-- Data extracts follows --

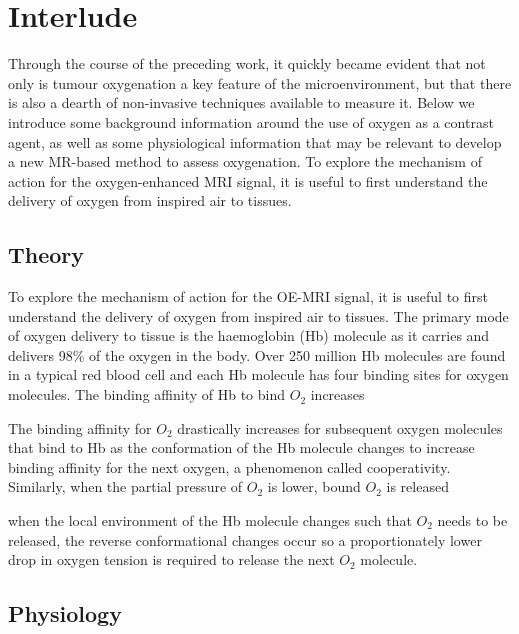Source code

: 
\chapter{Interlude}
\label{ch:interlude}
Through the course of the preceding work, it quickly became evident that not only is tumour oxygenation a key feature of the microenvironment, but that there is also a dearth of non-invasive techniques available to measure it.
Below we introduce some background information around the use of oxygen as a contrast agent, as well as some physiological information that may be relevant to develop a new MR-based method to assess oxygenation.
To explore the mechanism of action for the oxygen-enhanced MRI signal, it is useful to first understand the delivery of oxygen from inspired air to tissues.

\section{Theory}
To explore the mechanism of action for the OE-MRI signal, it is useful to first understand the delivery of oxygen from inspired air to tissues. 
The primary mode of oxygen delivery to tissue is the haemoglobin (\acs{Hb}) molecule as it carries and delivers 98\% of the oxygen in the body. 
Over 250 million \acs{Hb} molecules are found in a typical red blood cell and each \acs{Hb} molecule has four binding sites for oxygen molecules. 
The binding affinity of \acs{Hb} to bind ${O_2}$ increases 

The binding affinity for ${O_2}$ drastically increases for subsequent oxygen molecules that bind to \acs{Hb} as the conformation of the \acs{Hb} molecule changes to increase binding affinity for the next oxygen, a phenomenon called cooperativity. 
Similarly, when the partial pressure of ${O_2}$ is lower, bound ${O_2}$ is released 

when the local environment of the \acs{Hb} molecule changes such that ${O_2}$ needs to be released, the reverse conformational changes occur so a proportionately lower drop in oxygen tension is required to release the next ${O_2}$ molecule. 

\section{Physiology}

-- Data extracts concluded --
-- Data extracts follows --

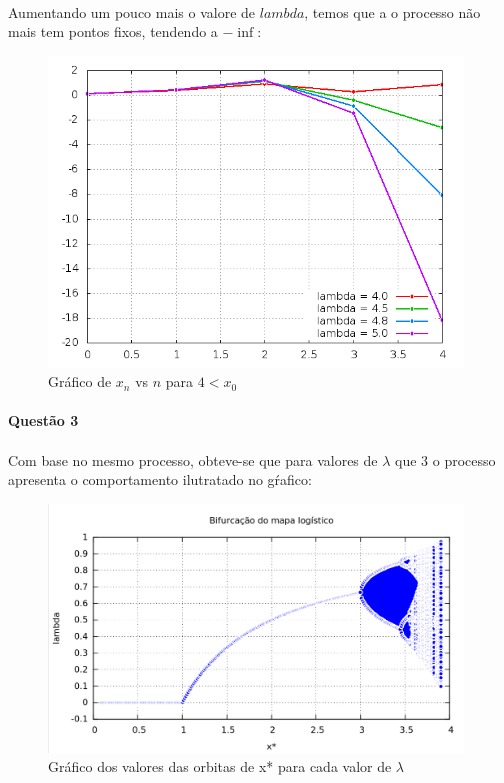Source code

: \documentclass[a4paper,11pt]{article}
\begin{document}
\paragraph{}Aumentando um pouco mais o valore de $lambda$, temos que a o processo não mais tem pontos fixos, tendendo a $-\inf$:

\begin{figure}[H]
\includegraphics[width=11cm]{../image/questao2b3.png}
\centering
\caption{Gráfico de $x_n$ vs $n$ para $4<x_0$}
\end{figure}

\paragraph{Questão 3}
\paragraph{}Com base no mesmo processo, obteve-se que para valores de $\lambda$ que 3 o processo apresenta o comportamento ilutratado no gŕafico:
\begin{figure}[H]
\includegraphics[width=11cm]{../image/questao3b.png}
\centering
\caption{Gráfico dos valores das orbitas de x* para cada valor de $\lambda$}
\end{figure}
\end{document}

-- Data extracts concluded --
-- Data extracts follows --

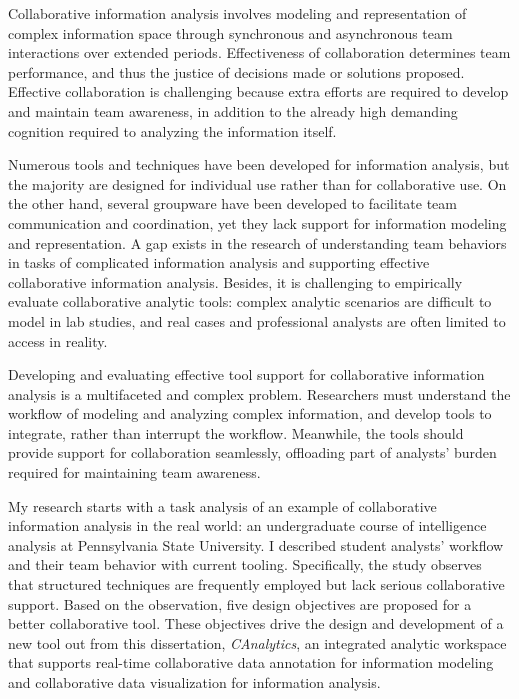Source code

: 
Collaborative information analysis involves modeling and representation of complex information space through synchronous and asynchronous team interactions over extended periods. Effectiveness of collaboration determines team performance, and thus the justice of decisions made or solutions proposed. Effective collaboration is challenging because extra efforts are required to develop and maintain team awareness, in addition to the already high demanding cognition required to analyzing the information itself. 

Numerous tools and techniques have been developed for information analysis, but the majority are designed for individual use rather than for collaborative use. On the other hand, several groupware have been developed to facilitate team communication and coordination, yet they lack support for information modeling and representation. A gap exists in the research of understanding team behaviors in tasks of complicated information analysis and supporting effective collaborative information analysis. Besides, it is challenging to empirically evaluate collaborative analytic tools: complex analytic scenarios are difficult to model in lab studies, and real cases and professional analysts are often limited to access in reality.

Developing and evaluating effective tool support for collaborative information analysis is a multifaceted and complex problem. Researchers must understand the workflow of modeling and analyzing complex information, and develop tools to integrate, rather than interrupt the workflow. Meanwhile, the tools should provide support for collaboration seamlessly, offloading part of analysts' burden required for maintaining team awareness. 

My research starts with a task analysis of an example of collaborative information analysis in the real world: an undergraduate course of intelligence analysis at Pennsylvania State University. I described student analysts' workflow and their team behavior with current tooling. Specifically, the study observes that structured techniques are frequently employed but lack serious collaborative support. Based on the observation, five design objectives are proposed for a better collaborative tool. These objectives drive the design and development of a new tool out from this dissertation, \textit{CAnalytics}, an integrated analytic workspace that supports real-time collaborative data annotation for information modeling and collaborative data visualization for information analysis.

-- Data extracts concluded --

§ What to work on
Every line of the records above where the string "affinity" is found should be copied.

§ Task solution
The binding affinity of \acs{Hb} to bind ${O_2}$ increases 
The binding affinity for ${O_2}$ drastically increases for subsequent oxygen molecules that bind to \acs{Hb} as the conformation of the \acs{Hb} molecule changes to increase binding affinity for the next oxygen, a phenomenon called cooperativity. 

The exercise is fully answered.